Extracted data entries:
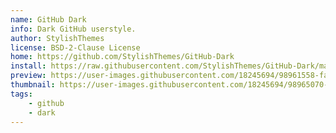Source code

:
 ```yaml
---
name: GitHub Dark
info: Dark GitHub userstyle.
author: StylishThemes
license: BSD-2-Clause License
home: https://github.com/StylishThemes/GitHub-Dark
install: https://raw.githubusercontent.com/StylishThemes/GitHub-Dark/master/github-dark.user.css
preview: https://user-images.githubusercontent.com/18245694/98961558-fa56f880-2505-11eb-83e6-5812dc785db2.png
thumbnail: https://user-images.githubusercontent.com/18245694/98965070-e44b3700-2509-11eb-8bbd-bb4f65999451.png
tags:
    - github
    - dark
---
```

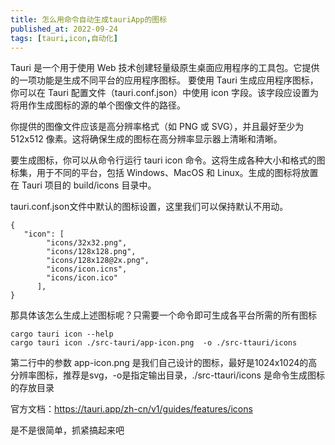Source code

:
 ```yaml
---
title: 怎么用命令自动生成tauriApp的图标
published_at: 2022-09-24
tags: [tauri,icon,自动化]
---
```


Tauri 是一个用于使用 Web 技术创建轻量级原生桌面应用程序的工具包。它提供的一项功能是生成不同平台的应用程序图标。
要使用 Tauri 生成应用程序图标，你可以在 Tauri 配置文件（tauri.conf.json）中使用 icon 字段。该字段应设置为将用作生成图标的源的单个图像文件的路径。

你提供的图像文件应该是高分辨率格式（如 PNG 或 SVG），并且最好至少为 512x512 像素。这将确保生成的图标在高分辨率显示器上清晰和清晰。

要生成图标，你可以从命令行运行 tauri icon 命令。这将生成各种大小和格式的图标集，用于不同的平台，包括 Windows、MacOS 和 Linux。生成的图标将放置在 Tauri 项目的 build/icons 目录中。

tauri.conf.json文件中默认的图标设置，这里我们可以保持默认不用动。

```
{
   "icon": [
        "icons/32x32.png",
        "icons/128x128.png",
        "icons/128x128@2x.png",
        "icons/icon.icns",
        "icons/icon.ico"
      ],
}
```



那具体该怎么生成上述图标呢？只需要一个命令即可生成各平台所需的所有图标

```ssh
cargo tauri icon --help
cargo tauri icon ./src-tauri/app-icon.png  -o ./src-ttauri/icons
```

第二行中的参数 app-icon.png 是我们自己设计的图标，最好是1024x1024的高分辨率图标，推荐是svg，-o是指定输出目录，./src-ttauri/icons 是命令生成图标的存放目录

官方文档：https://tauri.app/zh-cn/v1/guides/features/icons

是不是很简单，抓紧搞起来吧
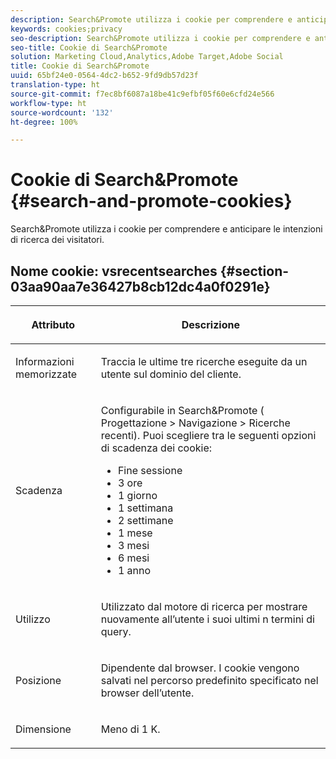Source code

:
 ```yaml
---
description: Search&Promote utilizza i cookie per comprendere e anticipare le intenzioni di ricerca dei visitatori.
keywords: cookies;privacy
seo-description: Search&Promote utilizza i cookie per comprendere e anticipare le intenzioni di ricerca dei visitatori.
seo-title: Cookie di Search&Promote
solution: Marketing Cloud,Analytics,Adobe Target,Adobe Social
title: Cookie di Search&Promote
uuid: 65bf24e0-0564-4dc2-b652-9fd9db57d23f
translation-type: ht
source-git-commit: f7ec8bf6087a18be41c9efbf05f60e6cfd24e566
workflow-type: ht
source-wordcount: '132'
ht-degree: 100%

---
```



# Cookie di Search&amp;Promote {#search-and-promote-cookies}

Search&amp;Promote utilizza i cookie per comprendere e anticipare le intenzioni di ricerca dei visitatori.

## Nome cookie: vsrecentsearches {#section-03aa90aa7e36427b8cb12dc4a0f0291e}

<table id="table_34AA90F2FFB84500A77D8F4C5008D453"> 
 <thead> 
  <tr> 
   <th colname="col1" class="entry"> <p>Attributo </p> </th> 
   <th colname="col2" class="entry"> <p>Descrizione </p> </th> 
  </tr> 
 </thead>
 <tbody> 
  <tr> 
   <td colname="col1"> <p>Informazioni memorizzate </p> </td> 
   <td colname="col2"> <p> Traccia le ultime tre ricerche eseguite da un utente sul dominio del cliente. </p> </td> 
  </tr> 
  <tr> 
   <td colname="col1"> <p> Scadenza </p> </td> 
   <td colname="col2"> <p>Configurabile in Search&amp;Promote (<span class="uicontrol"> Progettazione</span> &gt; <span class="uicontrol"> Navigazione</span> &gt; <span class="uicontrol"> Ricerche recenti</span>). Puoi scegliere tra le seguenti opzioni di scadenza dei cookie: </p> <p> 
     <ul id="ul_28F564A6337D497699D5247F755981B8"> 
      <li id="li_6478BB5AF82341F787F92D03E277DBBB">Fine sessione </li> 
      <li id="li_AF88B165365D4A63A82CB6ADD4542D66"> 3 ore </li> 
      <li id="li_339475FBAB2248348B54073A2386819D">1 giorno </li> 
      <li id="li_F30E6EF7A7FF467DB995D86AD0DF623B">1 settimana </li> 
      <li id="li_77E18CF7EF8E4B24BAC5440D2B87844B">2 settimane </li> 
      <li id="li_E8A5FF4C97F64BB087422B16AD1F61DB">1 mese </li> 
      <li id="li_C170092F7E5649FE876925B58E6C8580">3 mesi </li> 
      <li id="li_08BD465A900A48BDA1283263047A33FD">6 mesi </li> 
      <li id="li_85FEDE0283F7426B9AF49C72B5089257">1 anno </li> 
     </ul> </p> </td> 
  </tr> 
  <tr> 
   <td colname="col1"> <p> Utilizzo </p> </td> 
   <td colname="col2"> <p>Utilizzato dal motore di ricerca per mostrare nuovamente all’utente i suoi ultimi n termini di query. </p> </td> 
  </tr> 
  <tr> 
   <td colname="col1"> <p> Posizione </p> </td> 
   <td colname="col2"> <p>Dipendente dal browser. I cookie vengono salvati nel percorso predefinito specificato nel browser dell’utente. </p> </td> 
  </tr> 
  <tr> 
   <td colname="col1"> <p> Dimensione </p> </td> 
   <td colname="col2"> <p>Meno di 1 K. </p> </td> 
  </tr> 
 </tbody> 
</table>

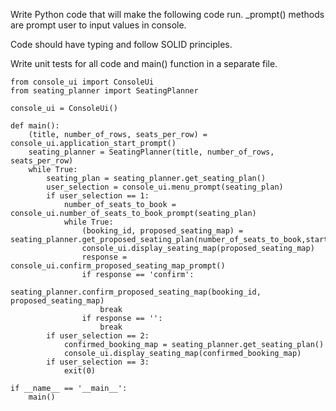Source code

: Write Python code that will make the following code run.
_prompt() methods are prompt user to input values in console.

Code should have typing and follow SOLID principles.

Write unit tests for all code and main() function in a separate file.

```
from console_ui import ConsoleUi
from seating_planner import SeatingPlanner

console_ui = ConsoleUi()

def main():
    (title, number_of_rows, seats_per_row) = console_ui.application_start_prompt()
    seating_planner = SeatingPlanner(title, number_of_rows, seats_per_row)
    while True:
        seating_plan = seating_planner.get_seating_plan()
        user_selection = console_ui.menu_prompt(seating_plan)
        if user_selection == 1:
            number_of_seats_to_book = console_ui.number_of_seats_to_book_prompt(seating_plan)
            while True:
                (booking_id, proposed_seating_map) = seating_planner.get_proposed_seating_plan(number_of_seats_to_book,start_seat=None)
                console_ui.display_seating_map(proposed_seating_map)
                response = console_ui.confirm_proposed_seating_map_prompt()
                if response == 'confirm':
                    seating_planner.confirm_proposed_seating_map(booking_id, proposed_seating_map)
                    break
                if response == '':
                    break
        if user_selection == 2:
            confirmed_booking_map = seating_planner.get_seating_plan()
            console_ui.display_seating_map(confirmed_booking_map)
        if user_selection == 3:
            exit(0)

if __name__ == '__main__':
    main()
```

▶ REQUIREMENT:
Write out every line from the data above that includes "Promote".

▶ SOLUTION TO THE PROBLEM:
description: Search&Promote utilizza i cookie per comprendere e anticipare le intenzioni di ricerca dei visitatori.
seo-description: Search&Promote utilizza i cookie per comprendere e anticipare le intenzioni di ricerca dei visitatori.
seo-title: Cookie di Search&Promote
title: Cookie di Search&Promote
# Cookie di Search&amp;Promote {#search-and-promote-cookies}
Search&amp;Promote utilizza i cookie per comprendere e anticipare le intenzioni di ricerca dei visitatori.
   <td colname="col2"> <p>Configurabile in Search&amp;Promote (<span class="uicontrol"> Progettazione</span> &gt; <span class="uicontrol"> Navigazione</span> &gt; <span class="uicontrol"> Ricerche recenti</span>). Puoi scegliere tra le seguenti opzioni di scadenza dei cookie: </p> <p> 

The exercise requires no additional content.